Recommendation: review the privacy policy of any external site before providing information.

13.2 Social media integration

When you link social networks:

• We receive basic profile information (name, email, photo).
• You control what information social platforms share with us.

Social sharing:

• When you share activities on social networks, the privacy policy of that platform applies.

In general, we avoid collecting sensitive personal data, but we may receive it:

Health data:

• Dietary restrictions (allergies, vegetarian/vegan).
• Accessibility needs (wheelchair access, hearing/visual assistance).
• Medical conditions (only if voluntarily shared for safety reasons).

We may use algorithms to suggest workshops based on your interests, but never to make decisions that affect your legal rights without human supervision.

16.1 Partner-specific data processing

• Professional experience and credentials.
• Workshop content and materials.
• Pricing and availability.
• Student bookings and attendance.
• Payment and tax information (NIF/VAT).
• Performance metrics (rankings, evaluation scores, booking rates).

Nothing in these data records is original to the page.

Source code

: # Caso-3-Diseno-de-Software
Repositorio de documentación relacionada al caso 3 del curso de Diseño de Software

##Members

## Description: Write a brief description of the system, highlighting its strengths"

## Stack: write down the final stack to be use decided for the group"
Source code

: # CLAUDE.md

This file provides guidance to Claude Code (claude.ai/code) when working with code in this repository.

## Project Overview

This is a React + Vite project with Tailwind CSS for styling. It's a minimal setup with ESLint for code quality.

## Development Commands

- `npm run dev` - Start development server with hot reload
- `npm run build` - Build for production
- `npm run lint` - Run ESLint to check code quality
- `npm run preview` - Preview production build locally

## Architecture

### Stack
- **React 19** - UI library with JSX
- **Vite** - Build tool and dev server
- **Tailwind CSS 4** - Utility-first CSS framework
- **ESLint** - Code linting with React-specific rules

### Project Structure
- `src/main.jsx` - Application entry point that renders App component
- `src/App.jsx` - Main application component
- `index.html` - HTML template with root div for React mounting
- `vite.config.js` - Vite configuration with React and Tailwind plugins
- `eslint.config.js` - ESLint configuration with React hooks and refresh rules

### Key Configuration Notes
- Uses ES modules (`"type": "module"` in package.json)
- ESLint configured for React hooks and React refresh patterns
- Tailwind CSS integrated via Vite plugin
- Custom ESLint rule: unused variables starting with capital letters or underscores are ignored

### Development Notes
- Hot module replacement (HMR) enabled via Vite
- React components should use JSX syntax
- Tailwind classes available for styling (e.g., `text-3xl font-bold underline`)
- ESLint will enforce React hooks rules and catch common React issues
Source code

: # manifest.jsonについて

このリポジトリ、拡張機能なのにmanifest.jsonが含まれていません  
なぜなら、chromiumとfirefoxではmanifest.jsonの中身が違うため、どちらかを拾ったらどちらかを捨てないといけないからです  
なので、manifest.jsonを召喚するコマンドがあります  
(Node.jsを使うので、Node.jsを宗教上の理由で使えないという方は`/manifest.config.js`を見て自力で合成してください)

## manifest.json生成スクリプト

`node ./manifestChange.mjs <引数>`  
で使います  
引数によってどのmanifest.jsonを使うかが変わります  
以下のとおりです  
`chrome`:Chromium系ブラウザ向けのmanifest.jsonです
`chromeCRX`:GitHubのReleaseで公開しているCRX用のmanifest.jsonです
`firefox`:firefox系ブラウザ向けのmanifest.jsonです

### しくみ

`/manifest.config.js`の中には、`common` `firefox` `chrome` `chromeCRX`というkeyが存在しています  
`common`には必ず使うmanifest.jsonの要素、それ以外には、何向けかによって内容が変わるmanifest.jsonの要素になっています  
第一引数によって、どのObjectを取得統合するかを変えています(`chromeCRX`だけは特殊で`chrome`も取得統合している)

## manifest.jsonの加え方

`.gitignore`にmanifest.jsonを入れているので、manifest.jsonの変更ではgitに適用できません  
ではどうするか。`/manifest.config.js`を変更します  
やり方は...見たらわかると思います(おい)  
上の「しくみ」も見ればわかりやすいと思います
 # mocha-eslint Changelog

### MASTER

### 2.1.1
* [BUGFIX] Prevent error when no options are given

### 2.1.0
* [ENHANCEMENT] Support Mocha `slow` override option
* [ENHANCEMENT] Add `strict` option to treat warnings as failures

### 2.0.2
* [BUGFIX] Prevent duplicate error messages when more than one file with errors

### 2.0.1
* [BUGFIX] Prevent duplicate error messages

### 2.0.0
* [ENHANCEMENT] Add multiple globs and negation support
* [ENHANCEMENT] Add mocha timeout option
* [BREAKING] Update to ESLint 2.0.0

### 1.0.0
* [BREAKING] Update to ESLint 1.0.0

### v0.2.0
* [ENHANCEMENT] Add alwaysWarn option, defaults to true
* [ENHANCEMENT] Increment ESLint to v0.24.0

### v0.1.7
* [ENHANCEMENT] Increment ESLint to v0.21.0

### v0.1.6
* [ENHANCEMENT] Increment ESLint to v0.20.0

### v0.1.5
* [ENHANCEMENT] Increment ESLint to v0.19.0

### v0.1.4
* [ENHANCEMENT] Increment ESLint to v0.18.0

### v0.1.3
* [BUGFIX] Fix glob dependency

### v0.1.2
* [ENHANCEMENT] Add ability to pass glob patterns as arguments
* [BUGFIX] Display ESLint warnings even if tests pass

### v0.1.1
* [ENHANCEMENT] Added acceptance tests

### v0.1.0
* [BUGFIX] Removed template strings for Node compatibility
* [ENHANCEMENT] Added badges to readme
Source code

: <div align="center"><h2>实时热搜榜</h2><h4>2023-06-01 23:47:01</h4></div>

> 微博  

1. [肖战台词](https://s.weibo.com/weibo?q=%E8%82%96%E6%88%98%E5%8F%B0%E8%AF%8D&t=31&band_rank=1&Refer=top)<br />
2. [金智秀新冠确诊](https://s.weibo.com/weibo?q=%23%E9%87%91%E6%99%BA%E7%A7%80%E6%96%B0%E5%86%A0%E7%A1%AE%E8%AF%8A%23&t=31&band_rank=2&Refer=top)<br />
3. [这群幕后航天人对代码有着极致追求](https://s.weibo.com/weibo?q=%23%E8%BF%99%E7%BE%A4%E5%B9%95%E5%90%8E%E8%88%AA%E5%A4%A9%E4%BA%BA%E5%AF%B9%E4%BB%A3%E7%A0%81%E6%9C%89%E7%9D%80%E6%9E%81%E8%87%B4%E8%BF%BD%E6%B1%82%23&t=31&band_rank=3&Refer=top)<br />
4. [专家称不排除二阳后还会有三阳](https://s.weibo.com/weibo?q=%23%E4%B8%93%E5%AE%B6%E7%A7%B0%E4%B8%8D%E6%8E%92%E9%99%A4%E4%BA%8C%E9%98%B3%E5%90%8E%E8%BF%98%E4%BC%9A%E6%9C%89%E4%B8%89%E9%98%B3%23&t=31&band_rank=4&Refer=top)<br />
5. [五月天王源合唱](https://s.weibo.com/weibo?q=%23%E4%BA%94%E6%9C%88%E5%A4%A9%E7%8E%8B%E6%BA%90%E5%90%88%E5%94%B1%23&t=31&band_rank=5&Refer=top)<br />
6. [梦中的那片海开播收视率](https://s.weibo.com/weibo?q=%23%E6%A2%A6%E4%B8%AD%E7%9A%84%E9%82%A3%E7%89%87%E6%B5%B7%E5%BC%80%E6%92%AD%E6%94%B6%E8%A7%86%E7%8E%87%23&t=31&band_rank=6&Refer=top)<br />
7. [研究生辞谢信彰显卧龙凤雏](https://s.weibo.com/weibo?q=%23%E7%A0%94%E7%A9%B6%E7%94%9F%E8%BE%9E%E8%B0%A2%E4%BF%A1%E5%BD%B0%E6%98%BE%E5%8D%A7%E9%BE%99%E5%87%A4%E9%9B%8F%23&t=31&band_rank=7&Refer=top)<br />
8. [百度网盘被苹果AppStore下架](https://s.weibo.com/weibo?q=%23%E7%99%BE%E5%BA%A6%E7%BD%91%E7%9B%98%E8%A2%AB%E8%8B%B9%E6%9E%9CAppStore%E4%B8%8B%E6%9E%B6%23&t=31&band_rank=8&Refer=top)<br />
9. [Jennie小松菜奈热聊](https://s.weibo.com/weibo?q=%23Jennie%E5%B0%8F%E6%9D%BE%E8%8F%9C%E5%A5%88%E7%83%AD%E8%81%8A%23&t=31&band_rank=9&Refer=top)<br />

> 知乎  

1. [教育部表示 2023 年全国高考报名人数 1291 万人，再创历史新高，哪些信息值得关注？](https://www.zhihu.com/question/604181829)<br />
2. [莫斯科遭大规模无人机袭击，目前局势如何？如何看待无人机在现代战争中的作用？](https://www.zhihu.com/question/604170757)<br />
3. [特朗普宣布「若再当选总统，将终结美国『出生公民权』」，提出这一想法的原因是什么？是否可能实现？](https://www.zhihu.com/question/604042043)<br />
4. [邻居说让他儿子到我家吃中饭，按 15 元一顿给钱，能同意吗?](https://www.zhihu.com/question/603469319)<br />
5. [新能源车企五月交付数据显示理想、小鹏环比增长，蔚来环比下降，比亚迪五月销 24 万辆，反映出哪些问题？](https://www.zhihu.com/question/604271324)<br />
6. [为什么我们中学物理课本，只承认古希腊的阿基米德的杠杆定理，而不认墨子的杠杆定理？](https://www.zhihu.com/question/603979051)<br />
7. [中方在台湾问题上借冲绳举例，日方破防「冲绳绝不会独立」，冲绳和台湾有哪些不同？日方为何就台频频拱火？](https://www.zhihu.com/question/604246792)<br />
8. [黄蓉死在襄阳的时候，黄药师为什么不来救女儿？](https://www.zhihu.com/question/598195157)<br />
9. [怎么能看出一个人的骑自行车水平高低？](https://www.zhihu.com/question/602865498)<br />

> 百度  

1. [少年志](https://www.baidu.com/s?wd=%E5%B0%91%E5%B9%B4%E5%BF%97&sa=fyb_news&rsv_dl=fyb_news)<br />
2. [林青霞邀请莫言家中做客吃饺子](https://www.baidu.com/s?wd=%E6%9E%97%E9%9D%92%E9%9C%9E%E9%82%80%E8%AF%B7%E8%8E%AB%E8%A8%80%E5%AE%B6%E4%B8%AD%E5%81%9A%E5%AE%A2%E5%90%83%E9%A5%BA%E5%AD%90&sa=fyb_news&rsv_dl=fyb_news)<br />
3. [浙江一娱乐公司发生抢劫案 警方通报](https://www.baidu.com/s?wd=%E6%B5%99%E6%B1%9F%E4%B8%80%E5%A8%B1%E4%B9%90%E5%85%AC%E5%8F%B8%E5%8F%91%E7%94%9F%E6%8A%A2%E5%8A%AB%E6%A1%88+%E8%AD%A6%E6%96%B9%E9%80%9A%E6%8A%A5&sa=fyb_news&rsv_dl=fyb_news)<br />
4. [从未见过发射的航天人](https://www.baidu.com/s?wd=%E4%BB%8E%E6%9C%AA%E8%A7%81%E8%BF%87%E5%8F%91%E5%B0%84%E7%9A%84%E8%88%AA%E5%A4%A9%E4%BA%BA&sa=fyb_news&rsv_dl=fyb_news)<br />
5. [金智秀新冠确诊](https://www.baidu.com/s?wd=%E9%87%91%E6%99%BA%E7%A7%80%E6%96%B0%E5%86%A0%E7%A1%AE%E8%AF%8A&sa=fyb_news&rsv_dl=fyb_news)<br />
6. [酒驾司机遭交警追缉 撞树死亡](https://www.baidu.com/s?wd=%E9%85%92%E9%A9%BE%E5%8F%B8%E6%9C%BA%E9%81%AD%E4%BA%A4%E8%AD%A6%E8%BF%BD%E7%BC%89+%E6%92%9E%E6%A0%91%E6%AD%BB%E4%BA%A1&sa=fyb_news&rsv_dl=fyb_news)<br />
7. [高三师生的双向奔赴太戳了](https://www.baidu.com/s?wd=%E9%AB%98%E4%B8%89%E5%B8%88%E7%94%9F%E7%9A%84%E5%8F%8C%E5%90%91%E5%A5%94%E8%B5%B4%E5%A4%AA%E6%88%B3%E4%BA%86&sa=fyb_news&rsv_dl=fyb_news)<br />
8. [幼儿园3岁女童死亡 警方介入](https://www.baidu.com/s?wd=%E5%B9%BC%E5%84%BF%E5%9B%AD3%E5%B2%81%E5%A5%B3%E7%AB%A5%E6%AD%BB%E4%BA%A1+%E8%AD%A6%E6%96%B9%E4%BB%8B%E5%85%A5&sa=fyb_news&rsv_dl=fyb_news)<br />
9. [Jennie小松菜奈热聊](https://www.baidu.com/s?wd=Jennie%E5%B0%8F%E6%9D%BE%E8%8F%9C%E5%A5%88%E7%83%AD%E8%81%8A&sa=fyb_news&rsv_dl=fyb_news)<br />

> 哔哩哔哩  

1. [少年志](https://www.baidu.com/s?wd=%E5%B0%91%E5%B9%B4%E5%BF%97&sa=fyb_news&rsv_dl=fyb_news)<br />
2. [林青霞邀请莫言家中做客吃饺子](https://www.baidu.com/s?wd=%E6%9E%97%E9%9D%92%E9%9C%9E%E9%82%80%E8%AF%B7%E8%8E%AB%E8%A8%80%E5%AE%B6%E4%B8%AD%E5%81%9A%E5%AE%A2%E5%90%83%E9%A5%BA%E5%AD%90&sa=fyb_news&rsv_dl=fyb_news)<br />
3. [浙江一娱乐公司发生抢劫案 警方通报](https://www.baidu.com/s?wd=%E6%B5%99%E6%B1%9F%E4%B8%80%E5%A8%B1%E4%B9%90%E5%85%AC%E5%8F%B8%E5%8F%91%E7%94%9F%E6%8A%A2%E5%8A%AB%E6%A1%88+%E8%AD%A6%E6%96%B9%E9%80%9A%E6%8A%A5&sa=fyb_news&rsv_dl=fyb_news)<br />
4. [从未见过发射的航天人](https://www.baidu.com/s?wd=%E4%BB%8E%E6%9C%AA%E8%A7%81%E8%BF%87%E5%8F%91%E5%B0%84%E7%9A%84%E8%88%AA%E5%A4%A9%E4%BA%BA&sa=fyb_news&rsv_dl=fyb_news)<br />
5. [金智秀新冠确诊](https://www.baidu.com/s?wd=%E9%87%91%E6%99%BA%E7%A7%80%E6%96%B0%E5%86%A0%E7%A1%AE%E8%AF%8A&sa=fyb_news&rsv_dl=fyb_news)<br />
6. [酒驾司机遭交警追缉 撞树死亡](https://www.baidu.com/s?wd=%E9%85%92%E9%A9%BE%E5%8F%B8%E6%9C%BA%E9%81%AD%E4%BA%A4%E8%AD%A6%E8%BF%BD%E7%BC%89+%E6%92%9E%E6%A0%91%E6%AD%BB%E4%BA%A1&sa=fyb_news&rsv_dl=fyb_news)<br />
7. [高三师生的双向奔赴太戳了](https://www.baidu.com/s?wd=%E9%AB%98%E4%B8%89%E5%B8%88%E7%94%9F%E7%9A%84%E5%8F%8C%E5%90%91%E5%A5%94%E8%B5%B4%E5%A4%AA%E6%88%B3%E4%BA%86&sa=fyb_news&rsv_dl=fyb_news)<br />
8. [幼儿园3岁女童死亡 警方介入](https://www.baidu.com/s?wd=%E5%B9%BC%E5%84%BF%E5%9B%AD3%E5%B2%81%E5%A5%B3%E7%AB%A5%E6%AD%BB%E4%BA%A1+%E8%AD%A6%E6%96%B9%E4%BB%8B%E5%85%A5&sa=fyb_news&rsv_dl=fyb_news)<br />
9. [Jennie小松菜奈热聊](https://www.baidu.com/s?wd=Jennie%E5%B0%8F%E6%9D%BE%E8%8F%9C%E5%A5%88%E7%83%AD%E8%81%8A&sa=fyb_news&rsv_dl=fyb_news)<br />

16.2 Commission and payments

Financial processing:

• We calculate the platform commission of 10% on bookings.
• Partners receive 90% of the booking value (87.59% after payment fees).
• Payments made by bank transfer.
• Tax documentation generated annually.
• Transaction history available in the Partner dashboard.

16.3 Partner responsibilities

You are responsible for:

• Protection of user data received through bookings.
• Complying with the GDPR when handling user information.
• Not using user data for unauthorized purposes.
• Maintaining the confidentiality of user information.
• Deleting user data when no longer needed.

16.4 Partner reviews and ratings

Public information:

• User reviews of activities are public.
• Average ratings are shown on the profile.
• Review history is retained indefinitely (for platform trust).

You cannot:

• Delete negative reviews (unless they violate the Terms of Service).

You can:

• Report reviews that violate our guidelines.

If a security breach occurs that compromises personal data, we will notify the AEPD and the affected users within 72 hours.

You have the right to file a complaint with the Spanish Data Protection Authority:

• Agencia Española de Protección de Datos (AEPD)
• Address: C/ Jorge Juan, 6, 28001 Madrid, Spain
• Website: www.aepd.es

When to contact the AEPD:

• If we do not respond to your request within 30 days.
• If you are not satisfied with our response.
• If you believe we are not complying with the GDPR.
• For general questions about data protection.